What needs to be done: A word-for-word copy of the records below is required.

Records for the exercise:
......
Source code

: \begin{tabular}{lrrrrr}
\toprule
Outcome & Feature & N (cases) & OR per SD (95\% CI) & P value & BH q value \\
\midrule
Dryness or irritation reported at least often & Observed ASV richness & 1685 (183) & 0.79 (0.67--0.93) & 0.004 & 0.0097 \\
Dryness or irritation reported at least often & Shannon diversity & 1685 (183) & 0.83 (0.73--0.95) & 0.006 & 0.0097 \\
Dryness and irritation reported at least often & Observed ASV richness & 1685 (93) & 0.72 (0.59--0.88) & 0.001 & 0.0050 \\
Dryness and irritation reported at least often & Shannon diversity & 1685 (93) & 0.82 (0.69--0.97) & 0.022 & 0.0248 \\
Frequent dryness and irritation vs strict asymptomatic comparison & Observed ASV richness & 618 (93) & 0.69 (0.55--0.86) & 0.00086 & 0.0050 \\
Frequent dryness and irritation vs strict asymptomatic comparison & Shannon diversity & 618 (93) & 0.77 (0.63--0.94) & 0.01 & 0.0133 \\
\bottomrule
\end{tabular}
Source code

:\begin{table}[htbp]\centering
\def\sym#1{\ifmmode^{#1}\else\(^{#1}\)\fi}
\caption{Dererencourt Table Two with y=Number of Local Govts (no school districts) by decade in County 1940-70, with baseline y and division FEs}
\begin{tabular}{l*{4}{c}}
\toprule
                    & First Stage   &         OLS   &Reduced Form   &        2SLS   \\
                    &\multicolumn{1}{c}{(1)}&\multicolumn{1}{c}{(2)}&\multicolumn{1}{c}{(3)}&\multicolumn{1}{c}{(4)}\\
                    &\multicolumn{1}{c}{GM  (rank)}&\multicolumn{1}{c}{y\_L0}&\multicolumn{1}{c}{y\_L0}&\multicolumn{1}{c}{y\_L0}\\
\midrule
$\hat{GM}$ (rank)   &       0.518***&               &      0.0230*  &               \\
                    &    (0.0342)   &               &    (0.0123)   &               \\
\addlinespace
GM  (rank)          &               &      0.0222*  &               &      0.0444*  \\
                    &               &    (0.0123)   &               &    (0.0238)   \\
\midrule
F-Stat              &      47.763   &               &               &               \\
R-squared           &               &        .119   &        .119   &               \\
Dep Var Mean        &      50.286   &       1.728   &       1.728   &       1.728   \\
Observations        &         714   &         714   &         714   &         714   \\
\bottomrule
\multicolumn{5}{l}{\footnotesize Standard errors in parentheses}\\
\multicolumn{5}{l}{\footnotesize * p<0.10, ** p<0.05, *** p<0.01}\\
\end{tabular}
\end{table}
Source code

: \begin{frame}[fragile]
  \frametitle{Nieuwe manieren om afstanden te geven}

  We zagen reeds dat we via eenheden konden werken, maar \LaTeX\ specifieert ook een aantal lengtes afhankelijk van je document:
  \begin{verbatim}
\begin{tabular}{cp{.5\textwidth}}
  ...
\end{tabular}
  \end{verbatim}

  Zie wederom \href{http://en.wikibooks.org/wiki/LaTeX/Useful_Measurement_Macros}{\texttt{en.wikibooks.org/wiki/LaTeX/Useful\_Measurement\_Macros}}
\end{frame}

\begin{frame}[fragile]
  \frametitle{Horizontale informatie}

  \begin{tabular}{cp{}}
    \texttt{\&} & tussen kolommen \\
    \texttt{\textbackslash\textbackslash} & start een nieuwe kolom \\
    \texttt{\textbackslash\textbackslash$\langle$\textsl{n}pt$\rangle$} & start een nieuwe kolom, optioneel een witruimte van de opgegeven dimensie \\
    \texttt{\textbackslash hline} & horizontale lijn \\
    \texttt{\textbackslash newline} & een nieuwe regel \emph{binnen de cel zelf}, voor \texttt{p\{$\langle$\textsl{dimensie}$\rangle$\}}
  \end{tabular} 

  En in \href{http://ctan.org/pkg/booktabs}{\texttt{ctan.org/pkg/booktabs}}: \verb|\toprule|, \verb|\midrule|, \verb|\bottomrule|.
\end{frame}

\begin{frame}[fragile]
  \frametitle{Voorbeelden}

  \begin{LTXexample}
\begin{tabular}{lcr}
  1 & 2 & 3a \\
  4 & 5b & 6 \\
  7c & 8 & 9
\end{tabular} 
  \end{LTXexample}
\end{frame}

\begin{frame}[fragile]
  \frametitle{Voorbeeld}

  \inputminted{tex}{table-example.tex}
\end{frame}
......
Solution for this exercise:
Source code

: \begin{tabular}{lrrrrr}
\toprule
Outcome & Feature & N (cases) & OR per SD (95\% CI) & P value & BH q value \\
\midrule
Dryness or irritation reported at least often & Observed ASV richness & 1685 (183) & 0.79 (0.67--0.93) & 0.004 & 0.0097 \\
Dryness or irritation reported at least often & Shannon diversity & 1685 (183) & 0.83 (0.73--0.95) & 0.006 & 0.0097 \\
Dryness and irritation reported at least often & Observed ASV richness & 1685 (93) & 0.72 (0.59--0.88) & 0.001 & 0.0050 \\
Dryness and irritation reported at least often & Shannon diversity & 1685 (93) & 0.82 (0.69--0.97) & 0.022 & 0.0248 \\
Frequent dryness and irritation vs strict asymptomatic comparison & Observed ASV richness & 618 (93) & 0.69 (0.55--0.86) & 0.00086 & 0.0050 \\
Frequent dryness and irritation vs strict asymptomatic comparison & Shannon diversity & 618 (93) & 0.77 (0.63--0.94) & 0.01 & 0.0133 \\
\bottomrule
\end{tabular}
Source code

:\begin{table}[htbp]\centering
\def\sym#1{\ifmmode^{#1}\else\(^{#1}\)\fi}
\caption{Dererencourt Table Two with y=Number of Local Govts (no school districts) by decade in County 1940-70, with baseline y and division FEs}
\begin{tabular}{l*{4}{c}}
\toprule
                    & First Stage   &         OLS   &Reduced Form   &        2SLS   \\
                    &\multicolumn{1}{c}{(1)}&\multicolumn{1}{c}{(2)}&\multicolumn{1}{c}{(3)}&\multicolumn{1}{c}{(4)}\\
                    &\multicolumn{1}{c}{GM  (rank)}&\multicolumn{1}{c}{y\_L0}&\multicolumn{1}{c}{y\_L0}&\multicolumn{1}{c}{y\_L0}\\
\midrule
$\hat{GM}$ (rank)   &       0.518***&               &      0.0230*  &               \\
                    &    (0.0342)   &               &    (0.0123)   &               \\
\addlinespace
GM  (rank)          &               &      0.0222*  &               &      0.0444*  \\
                    &               &    (0.0123)   &               &    (0.0238)   \\
\midrule
F-Stat              &      47.763   &               &               &               \\
R-squared           &               &        .119   &        .119   &               \\
Dep Var Mean        &      50.286   &       1.728   &       1.728   &       1.728   \\
Observations        &         714   &         714   &         714   &         714   \\
\bottomrule
\multicolumn{5}{l}{\footnotesize Standard errors in parentheses}\\
\multicolumn{5}{l}{\footnotesize * p<0.10, ** p<0.05, *** p<0.01}\\
\end{tabular}
\end{table}
Source code

: \begin{frame}[fragile]
  \frametitle{Nieuwe manieren om afstanden te geven}

  We zagen reeds dat we via eenheden konden werken, maar \LaTeX\ specifieert ook een aantal lengtes afhankelijk van je document:
  \begin{verbatim}
\begin{tabular}{cp{.5\textwidth}}
  ...
\end{tabular}
  \end{verbatim}

  Zie wederom \href{http://en.wikibooks.org/wiki/LaTeX/Useful_Measurement_Macros}{\texttt{en.wikibooks.org/wiki/LaTeX/Useful\_Measurement\_Macros}}
\end{frame}

\begin{frame}[fragile]
  \frametitle{Horizontale informatie}

  \begin{tabular}{cp{}}
    \texttt{\&} & tussen kolommen \\
    \texttt{\textbackslash\textbackslash} & start een nieuwe kolom \\
    \texttt{\textbackslash\textbackslash$\langle$\textsl{n}pt$\rangle$} & start een nieuwe kolom, optioneel een witruimte van de opgegeven dimensie \\
    \texttt{\textbackslash hline} & horizontale lijn \\
    \texttt{\textbackslash newline} & een nieuwe regel \emph{binnen de cel zelf}, voor \texttt{p\{$\langle$\textsl{dimensie}$\rangle$\}}
  \end{tabular} 

  En in \href{http://ctan.org/pkg/booktabs}{\texttt{ctan.org/pkg/booktabs}}: \verb|\toprule|, \verb|\midrule|, \verb|\bottomrule|.
\end{frame}

\begin{frame}[fragile]
  \frametitle{Voorbeelden}

  \begin{LTXexample}
\begin{tabular}{lcr}
  1 & 2 & 3a \\
  4 & 5b & 6 \\
  7c & 8 & 9
\end{tabular} 
  \end{LTXexample}
\end{frame}

\begin{frame}[fragile]
  \frametitle{Voorbeeld}

  \inputminted{tex}{table-example.tex}
\end{frame}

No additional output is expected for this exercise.